Contest - finding repeating substrings

AM (23 december 2004) Here is a little puzzle for the days around Christmas and the Gregorian New Year:

Given a piece of text (where all whitespace has been replaced by single spaces, to make it less ambiguous), such as the description of the Endekalogue, are there any substrings of given length (longer than, say, 10 characters) that appear at least twice?

Requirements:

  • It should be a pure Tcl script that finds the answer for an arbitrary piece of text
  • It should be "best" in some way

The best solutions are either:

  • the shortest (smallest size of the code for any artistic but consistent definition of size)
  • the fastest (as measured by the [time] command)
  • the least number of command executions (as measured by the [info cmdcount] command)
  • the most fantastic use of regular expressions
  • the most obfuscated
  • the most elegant variation on the question (such as presenting a histogram of repeated substrings during the computation ...)
  • the best in any other challenging category

Rewards for each category: honorary mention on the Wiki

Add your solutions below!

Disclaimer: I have no other intention with this contest than the contest itself - it just struck me that I would not know how to solve it using [regexp], but I considered the use of regexps for about 10 seconds ....


adavis Does this fit the bill?...

 # Text to be checked for repeated substrings.
 set testtext "well then, has this got some repeated strings? this is a test string"

 # Length of required substrings minus one.
 set findlength 3

 for {set i 0} {$i <= [expr {[string length $testtext] - $findlength}]} {incr i} {
    set teststring [string range $testtext $i [expr {$i + $findlength}]]
    if {[catch {incr result($teststring)}]} {set result($teststring) 1}
 }

 parray result

...I've used short text and substring for clarity.

AM Yes, seems a winner sofar (23 december 10:10 GMT) :)

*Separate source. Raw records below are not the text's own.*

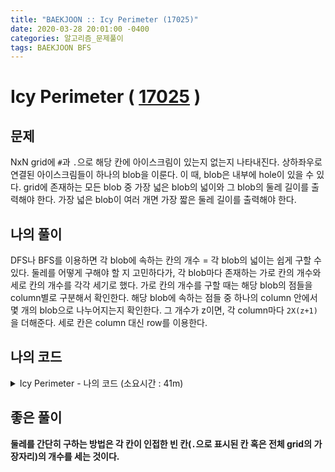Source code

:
 ```yaml
---
title: "BAEKJOON :: Icy Perimeter (17025)"
date: 2020-03-28 20:01:00 -0400
categories: 알고리즘_문제풀이 
tags: BAEKJOON BFS
---
```


# Icy Perimeter ( [17025](https://www.acmicpc.net/problem/17025) )

## 문제

NxN grid에 `#`과 `.`으로 해당 칸에 아이스크림이 있는지 없는지 나타내진다. 상하좌우로 연결된 아이스크림들이 하나의 blob을 이룬다. 이 때, blob은 내부에 hole이 있을 수 있다. grid에 존재하는 모든 blob 중 가장 넓은 blob의 넓이와 그 blob의 둘레 길이를 출력해야 한다. 가장 넓은 blob이 여러 개면 가장 짧은 둘레 길이를 출력해야 한다.

## 나의 풀이

DFS나 BFS를 이용하면 각 blob에 속하는 칸의 개수 = 각 blob의 넓이는 쉽게 구할 수 있다. 둘레를 어떻게 구해야 할 지 고민하다가, 각 blob마다 존재하는 가로 칸의 개수와 세로 칸의 개수를 각각 세기로 했다. 가로 칸의 개수를 구할 때는 해당 blob의 점들을 column별로 구분해서 확인한다. 해당 blob에 속하는 점들 중 하나의 column 안에서 몇 개의 blob으로 나누어지는지 확인한다. 그 개수가 z이면, 각 column마다 `2X(z+1)`을 더해준다. 세로 칸은 column 대신 row를 이용한다.

## 나의 코드

<details>
<summary>Icy Perimeter - 나의 코드 (소요시간 : 41m)</summary>
<div markdown="1">

  
```
#include <bits/stdc++.h>
using namespace std;
int graph[1000][1000];
int n, comp = 1, maxArea = 0, minPerimeter = 0;
priority_queue<pair<int, int>> rs, cs;
int dx[4] = {0, 1, 0, -1}, dy[4] = {1, 0, -1, 0};
int dp(int i, int j)
{
    if (i < 0 || j < 0 || i >= n || j >= n)
        return 0;
    if (graph[i][j] != -1)
        return 0;
    rs.push(make_pair(i, j));
    cs.push(make_pair(j, i));
    int ret = 1;
    graph[i][j] = comp;
    for (int x = 0; x < 4; x++)
    {
        ret += dp(i + dx[x], j + dy[x]);
    }
    return ret;
}

int main()
{
    ios::sync_with_stdio(false);
    cin.tie(NULL);

    string s;
    memset(graph, 0, sizeof graph);
    cin >> n;
    for (int i = 0; i < n; i++)
    {
        cin >> s;
        for (int j = 0; j < n; j++)
        {
            if (s[j] == '#')
                graph[i][j] = -1;
        }
    }
    for (int i = 0; i < n; i++)
    {
        for (int j = 0; j < n; j++)
        {
            if (graph[i][j] != -1)
                continue;
            int v = dp(i, j), prevR = n, prevC = n, nums = 0, wls = 0;
            if (v > 0)
                comp++;
            if (maxArea>v) {
                while(!rs.empty()) rs.pop();
                while(!cs.empty()) cs.pop();
                continue;
            }
            while (!rs.empty())
            {
                pair<int, int> tp = rs.top();
                rs.pop();
                if (tp.first < prevR)
                {
                    wls += 2 * nums;
                    prevC = tp.second;
                    prevR = tp.first;
                    nums = 1;
                }
                else
                {
                    if (prevC != tp.second + 1)
                    {
                        nums++;
                    }
                    prevC = tp.second;
                }
            }
            wls += 2 * nums;
            prevR = n;
            prevC = n;
            nums = 0;
            
            while (!cs.empty())
            {
                pair<int, int> tp = cs.top();
                cs.pop();
                if (tp.first < prevC)
                {
                    wls += 2 * nums;
                    prevC = tp.first;
                    prevR = tp.second;
                    nums = 1;
                }
                else
                {
                    if (prevR != tp.second + 1)
                    {
                        nums++;
                    }
                    prevR = tp.second;
                }
            }
            wls += 2 * nums;
            if (maxArea < v)
            {
                maxArea = v;
                minPerimeter=wls;
            }
            else 
            {
                minPerimeter=min(minPerimeter,wls);
            }
            
            
        }
    }
    cout<<maxArea<<" "<<minPerimeter;
}
```
</div>
</details>


## 좋은 풀이

**둘레를 간단히 구하는 방법은 각 칸이 인접한 빈 칸(`.`으로 표시된 칸 혹은 전체 grid의 가장자리)의 개수를 세는 것이다.**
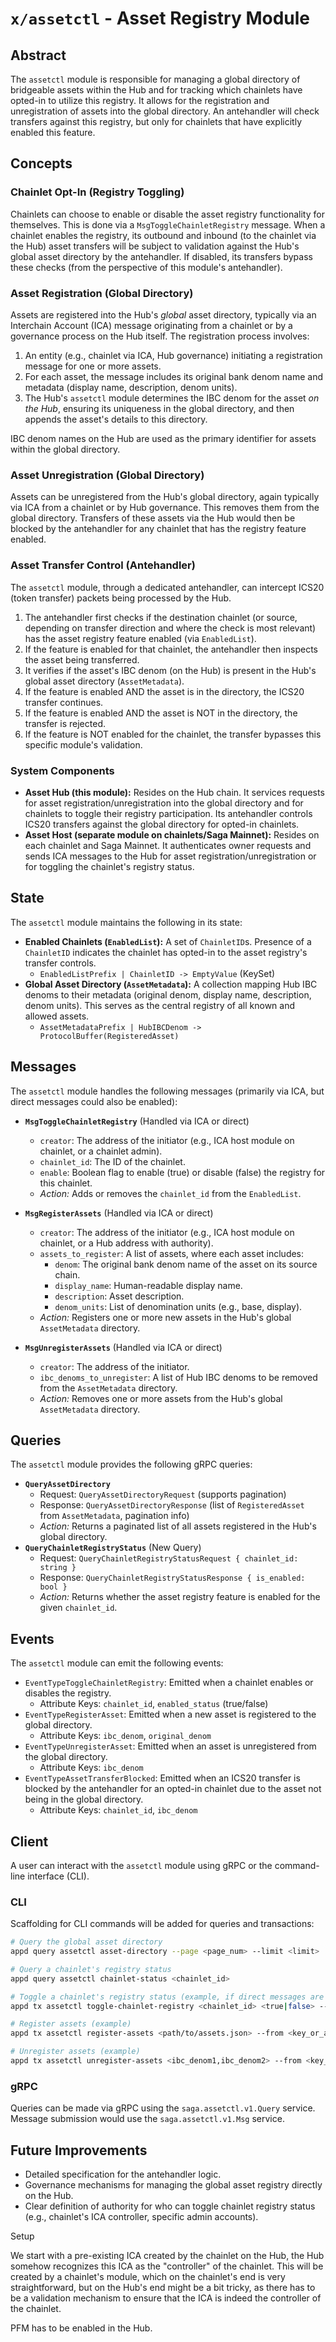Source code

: # `x/assetctl` - Asset Registry Module

## Abstract

The `assetctl` module is responsible for managing a global directory of bridgeable assets within the Hub and for tracking which chainlets have opted-in to utilize this registry. It allows for the registration and unregistration of assets into the global directory. An antehandler will check transfers against this registry, but only for chainlets that have explicitly enabled this feature.

## Concepts

### Chainlet Opt-In (Registry Toggling)

Chainlets can choose to enable or disable the asset registry functionality for themselves. This is done via a `MsgToggleChainletRegistry` message. When a chainlet enables the registry, its outbound and inbound (to the chainlet via the Hub) asset transfers will be subject to validation against the Hub's global asset directory by the antehandler. If disabled, its transfers bypass these checks (from the perspective of this module's antehandler).

### Asset Registration (Global Directory)

Assets are registered into the Hub's *global* asset directory, typically via an Interchain Account (ICA) message originating from a chainlet or by a governance process on the Hub itself. The registration process involves:
1.  An entity (e.g., chainlet via ICA, Hub governance) initiating a registration message for one or more assets.
2.  For each asset, the message includes its original bank denom name and metadata (display name, description, denom units).
3.  The Hub's `assetctl` module determines the IBC denom for the asset *on the Hub*, ensuring its uniqueness in the global directory, and then appends the asset's details to this directory.

IBC denom names on the Hub are used as the primary identifier for assets within the global directory.

### Asset Unregistration (Global Directory)

Assets can be unregistered from the Hub's global directory, again typically via ICA from a chainlet or by Hub governance. This removes them from the global directory. Transfers of these assets via the Hub would then be blocked by the antehandler for any chainlet that has the registry feature enabled.

### Asset Transfer Control (Antehandler)

The `assetctl` module, through a dedicated antehandler, can intercept ICS20 (token transfer) packets being processed by the Hub.
1.  The antehandler first checks if the destination chainlet (or source, depending on transfer direction and where the check is most relevant) has the asset registry feature enabled (via `EnabledList`).
2.  If the feature is enabled for that chainlet, the antehandler then inspects the asset being transferred.
3.  It verifies if the asset's IBC denom (on the Hub) is present in the Hub's global asset directory (`AssetMetadata`).
4.  If the feature is enabled AND the asset is in the directory, the ICS20 transfer continues.
5.  If the feature is enabled AND the asset is NOT in the directory, the transfer is rejected.
6.  If the feature is NOT enabled for the chainlet, the transfer bypasses this specific module's validation.

### System Components

*   **Asset Hub (this module):** Resides on the Hub chain. It services requests for asset registration/unregistration into the global directory and for chainlets to toggle their registry participation. Its antehandler controls ICS20 transfers against the global directory for opted-in chainlets.
*   **Asset Host (separate module on chainlets/Saga Mainnet):** Resides on each chainlet and Saga Mainnet. It authenticates owner requests and sends ICA messages to the Hub for asset registration/unregistration or for toggling the chainlet's registry status.

## State

The `assetctl` module maintains the following in its state:

*   **Enabled Chainlets (`EnabledList`):** A set of `ChainletID`s. Presence of a `ChainletID` indicates the chainlet has opted-in to the asset registry's transfer controls.
    *   `EnabledListPrefix | ChainletID -> EmptyValue` (KeySet)
*   **Global Asset Directory (`AssetMetadata`):** A collection mapping Hub IBC denoms to their metadata (original denom, display name, description, denom units). This serves as the central registry of all known and allowed assets.
    *   `AssetMetadataPrefix | HubIBCDenom -> ProtocolBuffer(RegisteredAsset)`

## Messages

The `assetctl` module handles the following messages (primarily via ICA, but direct messages could also be enabled):

*   **`MsgToggleChainletRegistry`** (Handled via ICA or direct)
    *   `creator`: The address of the initiator (e.g., ICA host module on chainlet, or a chainlet admin).
    *   `chainlet_id`: The ID of the chainlet.
    *   `enable`: Boolean flag to enable (true) or disable (false) the registry for this chainlet.
    *   *Action:* Adds or removes the `chainlet_id` from the `EnabledList`.

*   **`MsgRegisterAssets`** (Handled via ICA or direct)
    *   `creator`: The address of the initiator (e.g., ICA host module on chainlet, or a Hub address with authority).
    *   `assets_to_register`: A list of assets, where each asset includes:
        *   `denom`: The original bank denom name of the asset on its source chain.
        *   `display_name`: Human-readable display name.
        *   `description`: Asset description.
        *   `denom_units`: List of denomination units (e.g., base, display).
    *   *Action:* Registers one or more new assets in the Hub's global `AssetMetadata` directory.

*   **`MsgUnregisterAssets`** (Handled via ICA or direct)
    *   `creator`: The address of the initiator.
    *   `ibc_denoms_to_unregister`: A list of Hub IBC denoms to be removed from the `AssetMetadata` directory.
    *   *Action:* Removes one or more assets from the Hub's global `AssetMetadata` directory.

## Queries

The `assetctl` module provides the following gRPC queries:

*   **`QueryAssetDirectory`**
    *   Request: `QueryAssetDirectoryRequest` (supports pagination)
    *   Response: `QueryAssetDirectoryResponse` (list of `RegisteredAsset` from `AssetMetadata`, pagination info)
    *   *Action:* Returns a paginated list of all assets registered in the Hub's global directory.
*   **`QueryChainletRegistryStatus`** (New Query)
    *   Request: `QueryChainletRegistryStatusRequest { chainlet_id: string }`
    *   Response: `QueryChainletRegistryStatusResponse { is_enabled: bool }`
    *   *Action:* Returns whether the asset registry feature is enabled for the given `chainlet_id`.

## Events

The `assetctl` module can emit the following events:

*   `EventTypeToggleChainletRegistry`: Emitted when a chainlet enables or disables the registry.
    *   Attribute Keys: `chainlet_id`, `enabled_status` (true/false)
*   `EventTypeRegisterAsset`: Emitted when a new asset is registered to the global directory.
    *   Attribute Keys: `ibc_denom`, `original_denom`
*   `EventTypeUnregisterAsset`: Emitted when an asset is unregistered from the global directory.
    *   Attribute Keys: `ibc_denom`
*   `EventTypeAssetTransferBlocked`: Emitted when an ICS20 transfer is blocked by the antehandler for an opted-in chainlet due to the asset not being in the global directory.
    *   Attribute Keys: `chainlet_id`, `ibc_denom`

## Client

A user can interact with the `assetctl` module using gRPC or the command-line interface (CLI).

### CLI

Scaffolding for CLI commands will be added for queries and transactions:

```bash
# Query the global asset directory
appd query assetctl asset-directory --page <page_num> --limit <limit>

# Query a chainlet's registry status
appd query assetctl chainlet-status <chainlet_id>

# Toggle a chainlet's registry status (example, if direct messages are allowed)
appd tx assetctl toggle-chainlet-registry <chainlet_id> <true|false> --from <key_or_address>

# Register assets (example)
appd tx assetctl register-assets <path/to/assets.json> --from <key_or_address>

# Unregister assets (example)
appd tx assetctl unregister-assets <ibc_denom1,ibc_denom2> --from <key_or_address>
```

### gRPC

Queries can be made via gRPC using the `saga.assetctl.v1.Query` service.
Message submission would use the `saga.assetctl.v1.Msg` service.

## Future Improvements

*   Detailed specification for the antehandler logic.
*   Governance mechanisms for managing the global asset registry directly on the Hub.
*   Clear definition of authority for who can toggle chainlet registry status (e.g., chainlet's ICA controller, specific admin accounts).



Setup

We start with a pre-existing ICA created by the chainlet on the Hub, the Hub somehow recognizes this ICA as the "controller" of the chainlet.
This will be created by a chainlet's module, which on the chainlet's end is very straightforward, but on the Hub's end might be a bit tricky, as there has to be a validation mechanism to ensure that the ICA is indeed the controller of the chainlet.

PFM has to be enabled in the Hub.











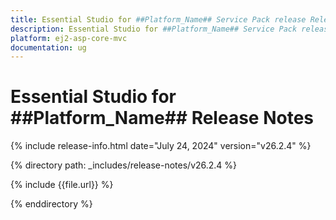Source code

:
 ```yaml
---
title: Essential Studio for ##Platform_Name## Service Pack release Release Notes  
description: Essential Studio for ##Platform_Name## Service Pack release Release Notes  
platform: ej2-asp-core-mvc
documentation: ug
---
```


# Essential Studio for ##Platform_Name##  Release Notes  

{% include release-info.html date="July 24, 2024"  version="v26.2.4" %}

{% directory path: _includes/release-notes/v26.2.4 %}

{% include {{file.url}} %}

{% enddirectory %}
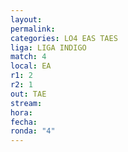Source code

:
 ```yaml
---
layout: 
permalink: 
categories: LO4 EAS TAES
liga: LIGA INDIGO
match: 4
local: EA
r1: 2
r2: 1
out: TAE
stream: 
hora: 
fecha: 
ronda: "4"
---
```

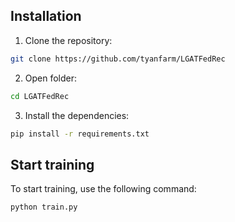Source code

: ## Installation
1. Clone the repository:
``` sh
git clone https://github.com/tyanfarm/LGATFedRec
```

2. Open folder: 
``` sh
cd LGATFedRec
```

3. Install the dependencies:
``` sh
pip install -r requirements.txt
```

## Start training
To start training, use the following command:

``` sh
python train.py
```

AM I should have thought a bit longer about regexps, here is a solution with a single pattern:

 set testtext "..." ;# As above
 regexp {(.{3,}).*\1} $text => str
 puts "$str"

gives: " th" after thinking very hard ... Not the longest, but at least one that is repeated.

(As for speed:

 [AM] solution: 10387172 microseconds per iteration
 [adavis] solution: 4946 microseconds per iteration

)


Peter Spjuth: I tried the variation of finding the longest.

Inspired by Arjen's regexp I did this very slow thingy:

 set minlength 4
 set start 0
 while {[regexp -indices -start $start "(.{$minlength,}).*\\1" $testtext => ixs]} {
    foreach {si ei} $ixs break
    set minlength [expr {$ei - $si + 2}]
    set start [expr {$si + 1}]
 }
 puts \"[string range $testtext $si $ei]\"

A faster one:

 # Find the longest repeated substring
 proc findLongestSubstring {str {minlen 5}} {
    set len [string length $str]
    set first 0
    set last -1

    for {set t 0 ; set u [expr {$minlen - 1}]} {$u < $len} {incr u} {
        if {[string first [string range $str $t $u] $str [expr {$u + 1}]] >= 0} {
            set first $t
            set last  $u
        } else {
            incr t
        }
    }

    string range $str $first $last
 }

DKF: Hmm, why is the regexp version so slow? This experiment is a little better, but still not great...

 for {set i 0;set len 0} {$i+$len < [string length $testtext]} {incr i} {
    regexp -start $i {(.+).*\1} $testtext -> matched
    if {[string length $matched] > $len} {
       puts >>$matched<<
       set len [string length $matched]
    }
 }